From birthday parties to the upcoming holiday season, pandemic hosting etiquette is a difficult topic to navigate. We’re approaching new territories that we haven’t encountered before, such as face mask safety and physical distancing. Hosting a safe and small event during the pandemic is yet another thing we’re figuring out as we go.

A lot of people are asking if you can host celebrations right now. My answer is yes—with thoughtful planning, communicating, and understanding. As much as it sometimes feels like it, life is not pausing this year. Especially for our children, continuing to celebrate life’s special moments—from birthdays to the holidays—is important. Planning an event this year will take some extra time, patience, and flexibility. Here are answers to some common questions surrounding safe and small party planning and hosting right now.

 

1. How do you decide who to invite?

First things first, get familiar and stay up-to-date with your state or local guidelines so that you’re a responsible host. You can also read the CDC’s current guidelines for personal and social activities here.

Then, get on the same page as your partner. Who are you both comfortable with? Family only? A pod? A broader circle? While there are guidelines we all have to follow, how we interpret the rules varies from person-to-person. Ensuring you’re on the same page as your partner will dissipate any potential conflict in your own home.

But be mindful that everyone you’re comfortable with may not feel comfortable with each other. Pandemic hosting etiquette is super tricky, and the more thoughtful and detailed you are with your guest list, the better.

 

Source: @karixhuang via @jen.nay

 

2. When and how should you invite people?

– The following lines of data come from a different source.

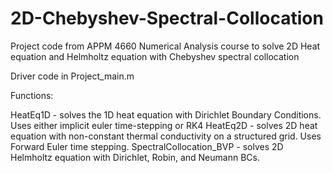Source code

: # 2D-Chebyshev-Spectral-Collocation
Project code from APPM 4660 Numerical Analysis course to solve 2D Heat equation and Helmholtz equation with Chebyshev spectral collocation

Driver code in Project_main.m

Functions:

HeatEq1D - solves the 1D heat equation with Dirichlet Boundary Conditions. Uses either implicit euler time-stepping or RK4
HeatEq2D - solves 2D heat equation with non-constant thermal conductivity on a structured grid. Uses Forward Euler time stepping.
SpectralCollocation_BVP - solves 2D Helmholtz equation with Dirichlet, Robin, and Neumann BCs. 
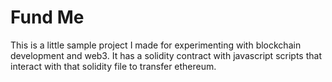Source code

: # Fund Me

This is a little sample project I made for experimenting with blockchain development and web3.
It has a solidity contract with javascript scripts that interact with that solidity file to 
transfer ethereum.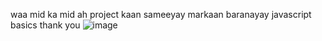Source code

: waa mid ka mid ah project kaan sameeyay markaan baranayay javascript basics 
thank you 
![image](https://github.com/user-attachments/assets/534b7b16-5230-454e-9d34-33fb067cc654)

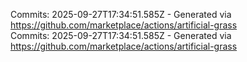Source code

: Commits: 2025-09-27T17:34:51.585Z - Generated via https://github.com/marketplace/actions/artificial-grass
<br>
Commits: 2025-09-27T17:34:51.585Z - Generated via https://github.com/marketplace/actions/artificial-grass
<br>
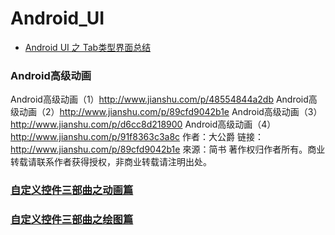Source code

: # Android_UI
* [Android UI 之 Tab类型界面总结](http://blog.csdn.net/crazy1235/article/details/42678877)

### Android高级动画
Android高级动画（1）http://www.jianshu.com/p/48554844a2db
Android高级动画（2）http://www.jianshu.com/p/89cfd9042b1e
Android高级动画（3）http://www.jianshu.com/p/d6cc8d218900
Android高级动画（4）http://www.jianshu.com/p/91f8363c3a8c
作者：大公爵
链接：http://www.jianshu.com/p/89cfd9042b1e
來源：简书
著作权归作者所有。商业转载请联系作者获得授权，非商业转载请注明出处。


### [自定义控件三部曲之动画篇](自定义控件三部曲之动画篇.md)


### [自定义控件三部曲之绘图篇](自定义控件三部曲之绘图篇.md)



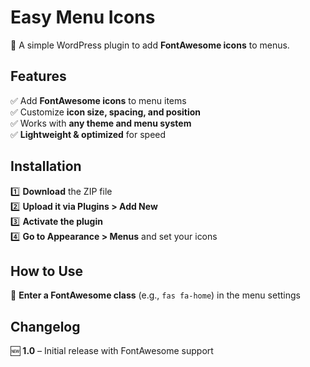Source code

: # Easy Menu Icons  
🚀 A simple WordPress plugin to add **FontAwesome icons** to menus.  

## Features  
✅ Add **FontAwesome icons** to menu items  
✅ Customize **icon size, spacing, and position**  
✅ Works with **any theme and menu system**  
✅ **Lightweight & optimized** for speed  

## Installation  
1️⃣ **Download** the ZIP file  
2️⃣ **Upload it via Plugins > Add New**  
3️⃣ **Activate the plugin**  
4️⃣ **Go to Appearance > Menus** and set your icons  

## How to Use  
🎯 **Enter a FontAwesome class** (e.g., `fas fa-home`) in the menu settings  

## Changelog  
🆕 **1.0** – Initial release with FontAwesome support  
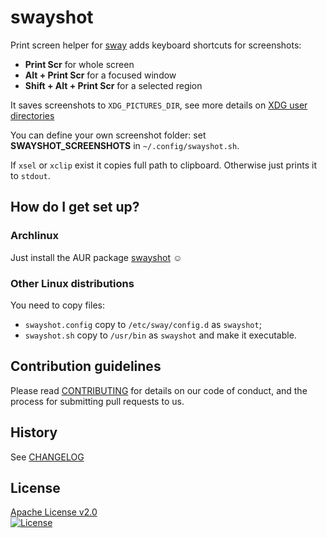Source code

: # swayshot #

Print screen helper for [sway][] adds keyboard shortcuts for screenshots:

* **Print Scr** for whole screen
* **Alt + Print Scr** for a focused window
* **Shift + Alt + Print Scr** for a selected region

It saves screenshots to `XDG_PICTURES_DIR`, see more details on [XDG user directories][]

You can define your own screenshot folder: set **SWAYSHOT_SCREENSHOTS** in `~/.config/swayshot.sh`.

If `xsel` or `xclip` exist it copies full path to clipboard. Otherwise just prints it to `stdout`.

## How do I get set up?

### Archlinux

Just install the AUR package [swayshot][swayshot-AUR] ☺

### Other Linux distributions

You need to copy files:

* `swayshot.config` copy to `/etc/sway/config.d` as `swayshot`;
* `swayshot.sh` copy to `/usr/bin` as `swayshot` and make it executable.

## Contribution guidelines

Please read [CONTRIBUTING](CONTRIBUTING.markdown) for details on our code of conduct, and the process for submitting pull requests to us.

## History

See [CHANGELOG](CHANGELOG.markdown)

## License

[Apache License v2.0](LICENSE)  
[![License](https://img.shields.io/badge/license-Apache%202.0-blue.svg?style=flat)](http://www.apache.org/licenses/LICENSE-2.0.html)

[sway]: http://swaywm.org/ "Sway is a drop-in replacement for the i3 window manager, but for Wayland instead of X11"
[XDG user directories]: https://wiki.archlinux.org/index.php/XDG_user_directories
[swayshot-AUR]: https://aur.archlinux.org/packages/swayshot/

Who are the must-have people on your list? Invite them one by one. Call, text, or email them directly. A mass email can make people feel uncomfortable and unsure of how to communicate where they stand.

When you invite someone, share who else you plan to invite and ask if they’re OK with that. Ensure they feel comfortable telling you if that guest list works for them and respectfully accept their decision. The more details you can communicate, the better for hosting this year. People do not want to be caught off guard. We’ve had enough of that with the pandemic in general!

 

3. Consider creating alternative ways people can celebrate.

Be prepared that not everyone will be ready and willing to celebrate in person. Part of being a great host is making your guests feel comfortable. Everyone is handling the pandemic differently, and it’s important to respect their decision and not take it personally.

One way to avoid feeling let down is to plan for people not to come, including any last-minute cancellations due to exposure or illness. Consider adding in a virtual happy birthday or holiday happy hour over Zoom where people can stop by.

 

 

You could also invite people to come in waves so they can travel with their pod and not interact with people they don’t know. A friend recently hosted a baby shower that had guests coming in three different waves, and it worked so well. (It goes without saying, every guest couldn’t hug the mother-to-be, but it was a nice way for her to safely spend a little time with those most important to her).

If you’re a guest who’s not attending a birthday party or holiday function, consider a personalized gift for the child to make it that much more special. This year, it’s important to show we care in other ways than physically being there.

 

4. How do you maintain social distancing while celebrating?

As a host, pre-plan the menu by asking about any allergies and plan to separate food and drinks as best as possible. Give guests different looking glasses or have a washable marker so it’s easy to tell them apart. Consider individual appetizer or charcuterie boards to avoid shared food, which can also be fun to style. Create fun cocktails with individual garnish boards. If you’re hosting a birthday party, set a theme that’s fun and creative but allows for distant games and activities. A great way to encourage social distancing is to set up food, drinks, and activities in different places so people aren’t just crowding around the kitchen. And, of course, if the weather allows, set some up outside.

All things considered, we have to accept that this year is unlike any other. Communication is of the utmost importance as both a guest and a host this year. Be honest and open about your feelings, and accepting of what others are and are not comfortable with. While we can be disappointed, it’s important to not take things personally. Everyone is trying to do the best they can to keep their friends and families safe.